Healthy and fat at the same time? For health- and figure-conscious people who have been sparing with oil and butter so far, this might sound very unusual on the day of a healthy diet and you can see the diet for a poor man. In fact, following my advice would have quickly exceeded the orientation for the daily intake of fats and oils. These make up the smallest share of all food groups in the DGE orientation aid “for a health-promoting food selection”.

In the morning, put two tablespoons of linseed oil in the quark and one tablespoon of butter in the coffee (yes, really). At noon “at least two to three” tablespoons of extra virgin olive oil over the salad – and even with a light evening meal olive oil, butter or coconut fat should not be missing.

Ratio of fats to carbohydrates

The example is one of many that shows how opinions differ on the subject of nutrition. The ideal ratio of fats and carbohydrates in the diet has been discussed by experts for some time. Also, because about one and a half years ago a large study in the trade journal “The Lancet” associated a high-fat diet with health benefits – for some reason enough to question previous recommendations and rehabilitate the reputation of butter and co. Experts from the HEW, however, described the significance of the study as severely limited due to methodological shortcomings.

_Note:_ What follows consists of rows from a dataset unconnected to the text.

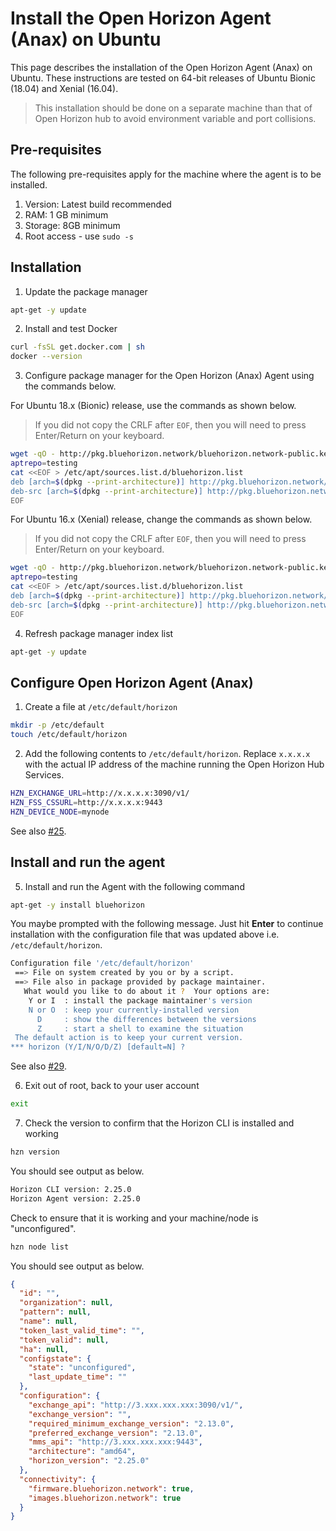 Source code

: # Install the Open Horizon Agent (Anax) on Ubuntu

This page describes the installation of the Open Horizon Agent (Anax) on Ubuntu. These instructions are tested on 64-bit releases of Ubuntu Bionic (18.04) and Xenial (16.04).

> This installation should be done on a separate machine than that of Open Horizon hub to avoid environment variable and port collisions.

## Pre-requisites

The following pre-requisites apply for the machine where the agent is to be installed.

1. Version: Latest build recommended
2. RAM: 1 GB minimum
3. Storage: 8GB minimum
4. Root access - use `sudo -s`

## Installation

1. Update the package manager

``` bash
apt-get -y update
```

2. Install and test Docker

``` bash
curl -fsSL get.docker.com | sh
docker --version
```

3. Configure package manager for the Open Horizon (Anax) Agent using the commands below.

For Ubuntu 18.x (Bionic) release, use the commands as shown below.

> If you did not copy the CRLF after `EOF`, then you will need to press Enter/Return on your keyboard.

``` bash
wget -qO - http://pkg.bluehorizon.network/bluehorizon.network-public.key | apt-key add -
aptrepo=testing
cat <<EOF > /etc/apt/sources.list.d/bluehorizon.list
deb [arch=$(dpkg --print-architecture)] http://pkg.bluehorizon.network/linux/ubuntu bionic-$aptrepo main
deb-src [arch=$(dpkg --print-architecture)] http://pkg.bluehorizon.network/linux/ubuntu bionic-$aptrepo main
EOF

```

For Ubuntu 16.x (Xenial) release, change the commands as shown below.

> If you did not copy the CRLF after `EOF`, then you will need to press Enter/Return on your keyboard.

``` bash
wget -qO - http://pkg.bluehorizon.network/bluehorizon.network-public.key | apt-key add -
aptrepo=testing
cat <<EOF > /etc/apt/sources.list.d/bluehorizon.list
deb [arch=$(dpkg --print-architecture)] http://pkg.bluehorizon.network/linux/ubuntu xenial-$aptrepo main
deb-src [arch=$(dpkg --print-architecture)] http://pkg.bluehorizon.network/linux/ubuntu xenial-$aptrepo main
EOF

```

4. Refresh package manager index list

``` bash
apt-get -y update
```

## Configure Open Horizon Agent (Anax)

1. Create a file at `/etc/default/horizon`

``` bash
mkdir -p /etc/default
touch /etc/default/horizon
```

2. Add the following contents to `/etc/default/horizon`. Replace `x.x.x.x` with the actual IP address of the machine running the Open Horizon Hub Services.

```bash
HZN_EXCHANGE_URL=http://x.x.x.x:3090/v1/
HZN_FSS_CSSURL=http://x.x.x.x:9443
HZN_DEVICE_NODE=mynode
```

See also [#25](https://github.com/edgexfoundry-holding/open-horizon-integration/issues/25).

## Install and run the agent

5. Install and run the Agent with the following command

``` bash
apt-get -y install bluehorizon
```

You maybe prompted with the following message. Just hit **Enter** to continue installation with the configuration file that was updated above i.e. `/etc/default/horizon`.

```bash
Configuration file '/etc/default/horizon'
 ==> File on system created by you or by a script.
 ==> File also in package provided by package maintainer.
   What would you like to do about it ?  Your options are:
    Y or I  : install the package maintainer's version
    N or O  : keep your currently-installed version
      D     : show the differences between the versions
      Z     : start a shell to examine the situation
 The default action is to keep your current version.
*** horizon (Y/I/N/O/D/Z) [default=N] ?  
```

See also [#29](https://github.com/edgexfoundry-holding/open-horizon-integration/issues/29).

6. Exit out of root, back to your user account

``` bash
exit
```

7. Check the version to confirm that the Horizon CLI is installed and working

``` bash
hzn version
```

You should see output as below.

```bash
Horizon CLI version: 2.25.0
Horizon Agent version: 2.25.0
```

Check to ensure that it is working and your machine/node is "unconfigured".

``` bash
hzn node list
```

You should see output as below.

```json
{
  "id": "",
  "organization": null,
  "pattern": null,
  "name": null,
  "token_last_valid_time": "",
  "token_valid": null,
  "ha": null,
  "configstate": {
    "state": "unconfigured",
    "last_update_time": ""
  },
  "configuration": {
    "exchange_api": "http://3.xxx.xxx.xxx:3090/v1/",
    "exchange_version": "",
    "required_minimum_exchange_version": "2.13.0",
    "preferred_exchange_version": "2.13.0",
    "mms_api": "http://3.xxx.xxx.xxx:9443",
    "architecture": "amd64",
    "horizon_version": "2.25.0"
  },
  "connectivity": {
    "firmware.bluehorizon.network": true,
    "images.bluehorizon.network": true
  }
}
```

Now, however, I also enthused about healthy fats on more than 400 pages of her book “Ran an das Fett” – Attention: Snacks from deep fryers, for example, are not included, and she even sees enormous differences between vegetable oils. In each case however the general fat arm dogma stands on an extremely thin data basis, means Fleck.

The problem of many studies

Although the proportion of fat in the diet of Americans has fallen from 42 to 34 percent on average since the 1970s, obesity and diabetes are spreading among them, as US nutrition researchers recently reported in the journal “Science”. Other factors that have changed since then play a role in this development, such as portion sizes, eating habits and lifestyle. David Ludwig (Boston Children’s Hospital) and colleagues refer in their study entitled “Nutritional fat: from enemy to friend” to the problems of many studies in their field: Often they were too short and too small to be meaningful.

So-called observational studies, for example, show the problem that no conclusions such as “This food makes you slim” can be drawn from them. Using protocols on the nutrition and health development of test persons, researchers can only identify perhaps random interactions, but not cause and effect. Nevertheless, such studies are sometimes used to derive tips, such as how to lose weight.

“More important than the discussion about the right proportions of fat and carbohydrates are the aspects of high overall energy intake and the quality of fats and carbohydrates,” says HEW consultant Mary. Often too little dietary fiber-rich food such as whole grains, pulses, vegetables, and fruit is eaten – but too many simple carbohydrates in the form of added sugars (e.g. in fruit yogurt and soft drinks) and refined starch (e.g. in white bread, potato chips, and cakes). It also makes sense to pay attention to the entire nutritional pattern, says the nutritionist.

You should avoid these fats

So what’s left? Hidden fats from products such as sausages, confectionery, finished products, and fast food should be avoided, stresses Restemeyer. The recommended vegetable oils provide essential fatty acids and vitamin E, but, like all fats, have a high number of calories. Who nourishes itself altogether balanced and many moves, does not have itself around the daily calorie admission however large thoughts to make, so Restemeyer.